Sin embargo, la versión iraní fue opuesta. La agencia oficial Tasnim, vinculada a la Guardia Revolucionaria, informó que Teherán decidió frenar el intercambio de textos con Washington a través de mediadores. La agencia atribuyó la medida a los «crímenes» que Israel «sigue cometiendo» en territorio libanés y a las reiteradas violaciones del alto el fuego acordado el 8 de abril. «El equipo negociador iraní suspende, por tanto, el diálogo y el intercambio de textos a través de los mediadores», precisó Tasnim.
En paralelo, Israel advirtió sobre posibles ataques contra el sur de Beirut, lo que derivó en evacuaciones en distintas zonas de la capital libanesa.

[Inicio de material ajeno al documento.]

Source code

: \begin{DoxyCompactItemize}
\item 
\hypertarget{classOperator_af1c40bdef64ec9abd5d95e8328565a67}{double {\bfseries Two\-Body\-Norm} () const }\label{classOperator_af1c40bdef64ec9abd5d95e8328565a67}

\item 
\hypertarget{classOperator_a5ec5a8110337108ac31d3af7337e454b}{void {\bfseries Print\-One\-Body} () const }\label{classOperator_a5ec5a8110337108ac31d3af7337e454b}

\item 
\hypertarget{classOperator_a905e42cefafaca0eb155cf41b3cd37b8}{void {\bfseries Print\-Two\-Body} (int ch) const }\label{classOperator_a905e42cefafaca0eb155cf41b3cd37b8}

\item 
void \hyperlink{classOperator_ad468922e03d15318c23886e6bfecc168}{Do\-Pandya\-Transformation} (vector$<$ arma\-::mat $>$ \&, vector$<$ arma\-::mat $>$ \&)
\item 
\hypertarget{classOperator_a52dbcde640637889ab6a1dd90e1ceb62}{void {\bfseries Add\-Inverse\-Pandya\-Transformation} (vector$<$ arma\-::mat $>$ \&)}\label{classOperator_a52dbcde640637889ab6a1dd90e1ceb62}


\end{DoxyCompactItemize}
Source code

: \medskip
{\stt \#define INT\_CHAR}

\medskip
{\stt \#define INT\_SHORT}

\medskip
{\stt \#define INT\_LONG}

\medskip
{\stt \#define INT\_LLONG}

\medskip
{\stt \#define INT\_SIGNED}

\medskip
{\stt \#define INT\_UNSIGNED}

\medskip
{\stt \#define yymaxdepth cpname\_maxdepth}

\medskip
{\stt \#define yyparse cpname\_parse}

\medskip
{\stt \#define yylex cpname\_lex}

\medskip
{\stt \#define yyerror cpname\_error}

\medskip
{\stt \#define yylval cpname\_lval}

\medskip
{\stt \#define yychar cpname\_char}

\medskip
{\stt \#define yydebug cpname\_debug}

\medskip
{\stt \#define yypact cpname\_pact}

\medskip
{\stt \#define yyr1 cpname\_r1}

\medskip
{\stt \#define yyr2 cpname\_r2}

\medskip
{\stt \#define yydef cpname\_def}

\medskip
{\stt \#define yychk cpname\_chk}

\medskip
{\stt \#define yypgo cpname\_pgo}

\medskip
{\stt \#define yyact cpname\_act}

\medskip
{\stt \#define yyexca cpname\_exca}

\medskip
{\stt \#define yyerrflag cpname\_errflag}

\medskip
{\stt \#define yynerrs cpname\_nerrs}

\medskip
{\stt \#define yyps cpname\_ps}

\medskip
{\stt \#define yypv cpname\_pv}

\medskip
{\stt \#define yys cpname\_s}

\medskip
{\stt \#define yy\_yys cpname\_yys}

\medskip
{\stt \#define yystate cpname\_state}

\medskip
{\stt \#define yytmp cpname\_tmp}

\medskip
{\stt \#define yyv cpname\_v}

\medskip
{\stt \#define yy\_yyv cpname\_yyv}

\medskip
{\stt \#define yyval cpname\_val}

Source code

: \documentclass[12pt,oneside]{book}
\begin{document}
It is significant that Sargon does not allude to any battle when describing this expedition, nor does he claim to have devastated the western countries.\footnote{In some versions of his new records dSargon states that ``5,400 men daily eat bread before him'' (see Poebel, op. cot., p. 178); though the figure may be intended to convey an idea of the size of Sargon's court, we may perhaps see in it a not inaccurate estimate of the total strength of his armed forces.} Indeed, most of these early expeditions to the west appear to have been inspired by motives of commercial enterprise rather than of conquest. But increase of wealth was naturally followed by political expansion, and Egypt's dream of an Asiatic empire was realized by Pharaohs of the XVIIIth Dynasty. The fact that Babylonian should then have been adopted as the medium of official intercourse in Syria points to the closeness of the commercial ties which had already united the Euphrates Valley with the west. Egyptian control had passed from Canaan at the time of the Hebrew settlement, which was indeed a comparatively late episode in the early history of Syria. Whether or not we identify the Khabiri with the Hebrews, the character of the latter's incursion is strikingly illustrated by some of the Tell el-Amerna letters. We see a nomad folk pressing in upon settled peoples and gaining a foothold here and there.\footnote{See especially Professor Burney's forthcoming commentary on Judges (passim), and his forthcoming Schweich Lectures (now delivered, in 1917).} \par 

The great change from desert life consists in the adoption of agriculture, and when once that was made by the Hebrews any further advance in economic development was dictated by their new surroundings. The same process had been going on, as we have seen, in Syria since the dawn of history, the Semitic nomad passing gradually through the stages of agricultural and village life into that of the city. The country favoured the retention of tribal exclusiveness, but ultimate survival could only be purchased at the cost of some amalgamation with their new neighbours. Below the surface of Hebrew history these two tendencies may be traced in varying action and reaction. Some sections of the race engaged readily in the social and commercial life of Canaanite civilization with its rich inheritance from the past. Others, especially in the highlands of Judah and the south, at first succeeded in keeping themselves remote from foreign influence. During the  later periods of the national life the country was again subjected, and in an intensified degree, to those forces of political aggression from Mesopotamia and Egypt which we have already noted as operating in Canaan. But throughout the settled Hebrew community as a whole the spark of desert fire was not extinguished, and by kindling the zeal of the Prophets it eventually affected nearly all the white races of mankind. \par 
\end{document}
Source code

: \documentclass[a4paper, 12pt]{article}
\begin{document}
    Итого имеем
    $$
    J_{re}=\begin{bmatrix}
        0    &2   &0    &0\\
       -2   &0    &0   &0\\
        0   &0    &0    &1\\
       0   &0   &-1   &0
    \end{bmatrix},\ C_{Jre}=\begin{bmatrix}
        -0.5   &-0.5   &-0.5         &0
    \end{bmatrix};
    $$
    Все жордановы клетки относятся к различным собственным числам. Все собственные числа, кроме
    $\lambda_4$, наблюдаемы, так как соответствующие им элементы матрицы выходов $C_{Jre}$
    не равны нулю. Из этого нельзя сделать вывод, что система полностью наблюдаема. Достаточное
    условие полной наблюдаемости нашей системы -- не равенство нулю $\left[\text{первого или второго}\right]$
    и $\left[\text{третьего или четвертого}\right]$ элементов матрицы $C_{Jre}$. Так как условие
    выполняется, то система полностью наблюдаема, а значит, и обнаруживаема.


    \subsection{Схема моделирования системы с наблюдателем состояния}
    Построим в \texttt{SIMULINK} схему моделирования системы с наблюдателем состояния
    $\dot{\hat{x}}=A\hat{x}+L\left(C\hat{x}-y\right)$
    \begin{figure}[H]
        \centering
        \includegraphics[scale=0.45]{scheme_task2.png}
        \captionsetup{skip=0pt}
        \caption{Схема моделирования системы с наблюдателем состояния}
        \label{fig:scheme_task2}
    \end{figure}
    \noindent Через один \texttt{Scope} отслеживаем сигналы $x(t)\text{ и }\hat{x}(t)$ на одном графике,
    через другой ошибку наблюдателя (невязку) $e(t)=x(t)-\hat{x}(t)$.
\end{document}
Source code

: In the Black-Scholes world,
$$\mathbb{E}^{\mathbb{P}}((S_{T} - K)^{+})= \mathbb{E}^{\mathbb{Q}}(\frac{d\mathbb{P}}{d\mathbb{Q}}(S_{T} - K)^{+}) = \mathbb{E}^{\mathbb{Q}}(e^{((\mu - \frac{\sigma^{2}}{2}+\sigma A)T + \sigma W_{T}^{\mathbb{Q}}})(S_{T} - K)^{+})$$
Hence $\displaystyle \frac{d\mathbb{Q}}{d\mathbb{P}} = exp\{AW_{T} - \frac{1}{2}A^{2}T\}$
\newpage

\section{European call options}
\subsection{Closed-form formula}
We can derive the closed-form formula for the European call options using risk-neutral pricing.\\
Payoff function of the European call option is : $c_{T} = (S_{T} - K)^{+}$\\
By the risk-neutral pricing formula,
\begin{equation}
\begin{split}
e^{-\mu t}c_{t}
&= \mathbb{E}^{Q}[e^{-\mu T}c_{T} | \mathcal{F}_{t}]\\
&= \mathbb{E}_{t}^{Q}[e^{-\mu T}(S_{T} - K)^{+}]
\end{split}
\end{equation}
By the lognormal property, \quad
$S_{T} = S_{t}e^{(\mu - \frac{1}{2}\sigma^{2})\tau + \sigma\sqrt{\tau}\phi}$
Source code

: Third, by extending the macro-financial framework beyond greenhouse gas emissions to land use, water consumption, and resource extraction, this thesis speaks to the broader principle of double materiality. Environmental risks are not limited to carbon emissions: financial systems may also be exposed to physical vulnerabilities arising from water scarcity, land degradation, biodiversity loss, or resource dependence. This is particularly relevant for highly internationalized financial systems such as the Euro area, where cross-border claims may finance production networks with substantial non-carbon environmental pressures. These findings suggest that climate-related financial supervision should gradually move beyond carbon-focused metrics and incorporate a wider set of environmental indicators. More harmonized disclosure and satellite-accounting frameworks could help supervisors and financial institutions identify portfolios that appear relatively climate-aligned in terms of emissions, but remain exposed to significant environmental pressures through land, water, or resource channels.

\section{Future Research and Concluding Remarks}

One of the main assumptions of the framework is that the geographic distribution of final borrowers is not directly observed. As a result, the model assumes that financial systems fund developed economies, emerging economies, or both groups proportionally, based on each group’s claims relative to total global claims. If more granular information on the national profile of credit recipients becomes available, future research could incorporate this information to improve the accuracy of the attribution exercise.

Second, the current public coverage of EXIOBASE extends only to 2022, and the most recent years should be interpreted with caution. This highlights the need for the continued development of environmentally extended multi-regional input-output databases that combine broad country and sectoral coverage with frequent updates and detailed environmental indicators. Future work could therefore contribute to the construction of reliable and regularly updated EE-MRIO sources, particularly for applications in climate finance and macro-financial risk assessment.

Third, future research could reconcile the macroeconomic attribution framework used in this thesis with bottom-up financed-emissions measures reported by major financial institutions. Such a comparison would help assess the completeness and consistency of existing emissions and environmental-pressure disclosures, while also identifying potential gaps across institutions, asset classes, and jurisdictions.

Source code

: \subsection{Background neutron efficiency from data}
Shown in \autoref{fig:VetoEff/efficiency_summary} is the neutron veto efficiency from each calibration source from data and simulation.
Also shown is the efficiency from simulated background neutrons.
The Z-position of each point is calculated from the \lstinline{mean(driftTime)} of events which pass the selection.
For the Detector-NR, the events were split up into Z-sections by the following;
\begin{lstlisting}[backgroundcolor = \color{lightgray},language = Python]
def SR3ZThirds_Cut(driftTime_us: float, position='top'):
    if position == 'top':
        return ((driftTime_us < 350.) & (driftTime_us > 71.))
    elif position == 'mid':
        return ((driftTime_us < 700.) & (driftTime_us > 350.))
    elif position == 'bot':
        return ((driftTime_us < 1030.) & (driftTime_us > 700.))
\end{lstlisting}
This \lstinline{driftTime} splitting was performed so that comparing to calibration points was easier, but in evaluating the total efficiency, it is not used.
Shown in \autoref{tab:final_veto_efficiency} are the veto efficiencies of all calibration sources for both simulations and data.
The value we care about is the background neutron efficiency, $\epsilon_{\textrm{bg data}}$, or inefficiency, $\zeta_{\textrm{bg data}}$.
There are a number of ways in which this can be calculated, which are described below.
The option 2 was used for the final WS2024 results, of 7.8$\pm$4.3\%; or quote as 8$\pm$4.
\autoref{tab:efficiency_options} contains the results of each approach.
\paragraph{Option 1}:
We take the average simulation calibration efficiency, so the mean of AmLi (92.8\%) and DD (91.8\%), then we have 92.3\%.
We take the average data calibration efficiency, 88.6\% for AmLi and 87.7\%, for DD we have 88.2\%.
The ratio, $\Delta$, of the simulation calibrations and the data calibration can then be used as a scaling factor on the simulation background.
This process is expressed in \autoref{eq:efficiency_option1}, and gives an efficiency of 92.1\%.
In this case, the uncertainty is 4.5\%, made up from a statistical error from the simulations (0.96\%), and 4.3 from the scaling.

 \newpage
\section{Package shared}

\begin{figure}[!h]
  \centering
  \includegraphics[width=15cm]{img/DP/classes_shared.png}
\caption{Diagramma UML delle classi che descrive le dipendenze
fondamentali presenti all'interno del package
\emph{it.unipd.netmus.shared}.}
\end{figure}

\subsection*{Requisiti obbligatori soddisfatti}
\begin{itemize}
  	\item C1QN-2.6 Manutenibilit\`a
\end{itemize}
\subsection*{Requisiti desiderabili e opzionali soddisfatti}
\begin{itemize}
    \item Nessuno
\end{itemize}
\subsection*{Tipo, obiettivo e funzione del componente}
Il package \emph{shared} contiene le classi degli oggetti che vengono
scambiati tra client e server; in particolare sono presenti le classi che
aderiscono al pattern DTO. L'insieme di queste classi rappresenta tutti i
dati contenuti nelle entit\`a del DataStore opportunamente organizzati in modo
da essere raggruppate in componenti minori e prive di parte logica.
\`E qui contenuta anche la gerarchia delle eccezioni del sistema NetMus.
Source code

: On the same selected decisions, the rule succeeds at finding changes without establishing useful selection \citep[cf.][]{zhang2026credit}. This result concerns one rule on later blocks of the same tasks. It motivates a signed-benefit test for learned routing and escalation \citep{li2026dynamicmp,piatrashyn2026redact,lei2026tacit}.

Según reportes, Israel lanzó ataques contra los suburbios del sur de la ciudad, mientras Hezbolláh disparó cohetes hacia el norte israelí, con impactos registrados cerca de Haifa.
Irán, por su parte, denunció violaciones «en todos los frentes» del cese de hostilidades y apuntó directamente a las operaciones militares israelíes en suelo libanés.
La tensión también golpeó al comercio internacional. El estrecho de Ormuz, paso clave para el transporte de petróleo, opera con severas restricciones: solo una cantidad limitada de buques logró cruzar con autorización iraní, mientras otros permanecen retenidos o sujetos a permisos especiales. Medios cercanos al régimen iraní señalaron que Teherán evalúa «cerrar completamente» el estrecho y avanzar sobre otros puntos estratégicos como Bab al-Mandeb, lo que incrementaría la presión sobre el comercio global.